WHAT YOU ARE ASKED TO DO:
When you reach the line containing "Windows Server 2008**" in the records below, start copying exactly, and stop once you have copied the line containing "Aktualizace zabezpečení jsou k".

Start of INPUT DATA

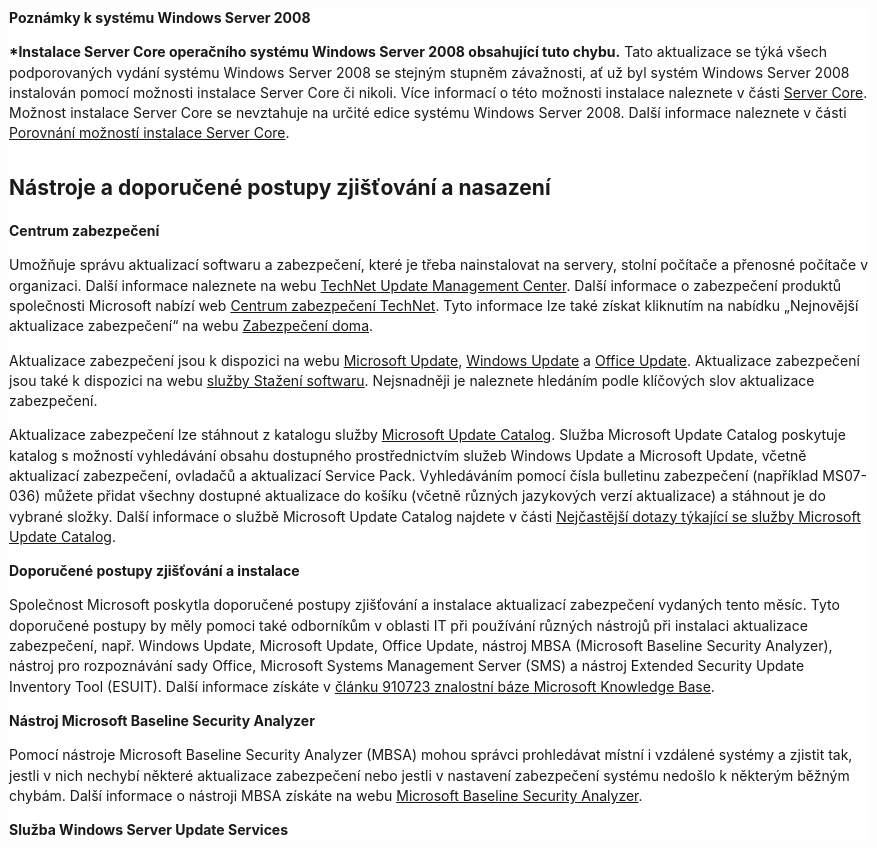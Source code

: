 **Poznámky k systému Windows Server 2008**

**\*Instalace Server Core operačního systému Windows Server 2008 obsahující tuto chybu.** Tato aktualizace se týká všech podporovaných vydání systému Windows Server 2008 se stejným stupněm závažnosti, ať už byl systém Windows Server 2008 instalován pomocí možnosti instalace Server Core či nikoli. Více informací o této možnosti instalace naleznete v části [Server Core](http://msdn.microsoft.com/en-us/library/ms723891(vs.85).aspx). Možnost instalace Server Core se nevztahuje na určité edice systému Windows Server 2008. Další informace naleznete v části [Porovnání možností instalace Server Core](http://www.microsoft.com/windowsserver2008/en/us/compare-core-installation.aspx).

Nástroje a doporučené postupy zjišťování a nasazení
---------------------------------------------------

<span></span>
**Centrum zabezpečení**

Umožňuje správu aktualizací softwaru a zabezpečení, které je třeba nainstalovat na servery, stolní počítače a přenosné počítače v organizaci. Další informace naleznete na webu [TechNet Update Management Center](http://go.microsoft.com/fwlink/?linkid=69903). Další informace o zabezpečení produktů společnosti Microsoft nabízí web [Centrum zabezpečení TechNet](http://go.microsoft.com/fwlink/?linkid=21171). Tyto informace lze také získat kliknutím na nabídku „Nejnovější aktualizace zabezpečení“ na webu [Zabezpečení doma](http://go.microsoft.com/fwlink/?linkid=85102).

Aktualizace zabezpečení jsou k dispozici na webu [Microsoft Update](http://go.microsoft.com/fwlink/?linkid=40747), [Windows Update](http://go.microsoft.com/fwlink/?linkid=21130) a [Office Update](http://go.microsoft.com/fwlink/?linkid=21135). Aktualizace zabezpečení jsou také k dispozici na webu [služby Stažení softwaru](http://go.microsoft.com/fwlink/?linkid=21129). Nejsnadněji je naleznete hledáním podle klíčových slov aktualizace zabezpečení.

Aktualizace zabezpečení lze stáhnout z katalogu služby [Microsoft Update Catalog](http://go.microsoft.com/fwlink/?linkid=96155). Služba Microsoft Update Catalog poskytuje katalog s možností vyhledávání obsahu dostupného prostřednictvím služeb Windows Update a Microsoft Update, včetně aktualizací zabezpečení, ovladačů a aktualizací Service Pack. Vyhledáváním pomocí čísla bulletinu zabezpečení (například MS07-036) můžete přidat všechny dostupné aktualizace do košíku (včetně různých jazykových verzí aktualizace) a stáhnout je do vybrané složky. Další informace o službě Microsoft Update Catalog najdete v části [Nejčastější dotazy týkající se služby Microsoft Update Catalog](http://go.microsoft.com/fwlink/?linkid=97900).

**Doporučené postupy zjišťování a instalace**

Společnost Microsoft poskytla doporučené postupy zjišťování a instalace aktualizací zabezpečení vydaných tento měsíc. Tyto doporučené postupy by měly pomoci také odborníkům v oblasti IT při používání různých nástrojů při instalaci aktualizace zabezpečení, např. Windows Update, Microsoft Update, Office Update, nástroj MBSA (Microsoft Baseline Security Analyzer), nástroj pro rozpoznávání sady Office, Microsoft Systems Management Server (SMS) a nástroj Extended Security Update Inventory Tool (ESUIT). Další informace získáte v [článku 910723 znalostní báze Microsoft Knowledge Base](http://support.microsoft.com/kb/910723).

**Nástroj Microsoft Baseline Security Analyzer**

Pomocí nástroje Microsoft Baseline Security Analyzer (MBSA) mohou správci prohledávat místní i vzdálené systémy a zjistit tak, jestli v nich nechybí některé aktualizace zabezpečení nebo jestli v nastavení zabezpečení systému nedošlo k některým běžným chybám. Další informace o nástroji MBSA získáte na webu [Microsoft Baseline Security Analyzer](http://go.microsoft.com/fwlink/?linkid=21134).

**Služba Windows Server Update Services**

End of INPUT DATA

TASK ANSWER:
: **Poznámky k systému Windows Server 2008**

**\*Instalace Server Core operačního systému Windows Server 2008 obsahující tuto chybu.** Tato aktualizace se týká všech podporovaných vydání systému Windows Server 2008 se stejným stupněm závažnosti, ať už byl systém Windows Server 2008 instalován pomocí možnosti instalace Server Core či nikoli. Více informací o této možnosti instalace naleznete v části [Server Core](http://msdn.microsoft.com/en-us/library/ms723891(vs.85).aspx). Možnost instalace Server Core se nevztahuje na určité edice systému Windows Server 2008. Další informace naleznete v části [Porovnání možností instalace Server Core](http://www.microsoft.com/windowsserver2008/en/us/compare-core-installation.aspx).

Nástroje a doporučené postupy zjišťování a nasazení
---------------------------------------------------

<span></span>
**Centrum zabezpečení**

Umožňuje správu aktualizací softwaru a zabezpečení, které je třeba nainstalovat na servery, stolní počítače a přenosné počítače v organizaci. Další informace naleznete na webu [TechNet Update Management Center](http://go.microsoft.com/fwlink/?linkid=69903). Další informace o zabezpečení produktů společnosti Microsoft nabízí web [Centrum zabezpečení TechNet](http://go.microsoft.com/fwlink/?linkid=21171). Tyto informace lze také získat kliknutím na nabídku „Nejnovější aktualizace zabezpečení“ na webu [Zabezpečení doma](http://go.microsoft.com/fwlink/?linkid=85102).

Aktualizace zabezpečení jsou k dispozici na webu [Microsoft Update](http://go.microsoft.com/fwlink/?linkid=40747), [Windows Update](http://go.microsoft.com/fwlink/?linkid=21130) a [Office Update](http://go.microsoft.com/fwlink/?linkid=21135). Aktualizace zabezpečení jsou také k dispozici na webu [služby Stažení softwaru](http://go.microsoft.com/fwlink/?linkid=21129). Nejsnadněji je naleznete hledáním podle klíčových slov aktualizace zabezpečení.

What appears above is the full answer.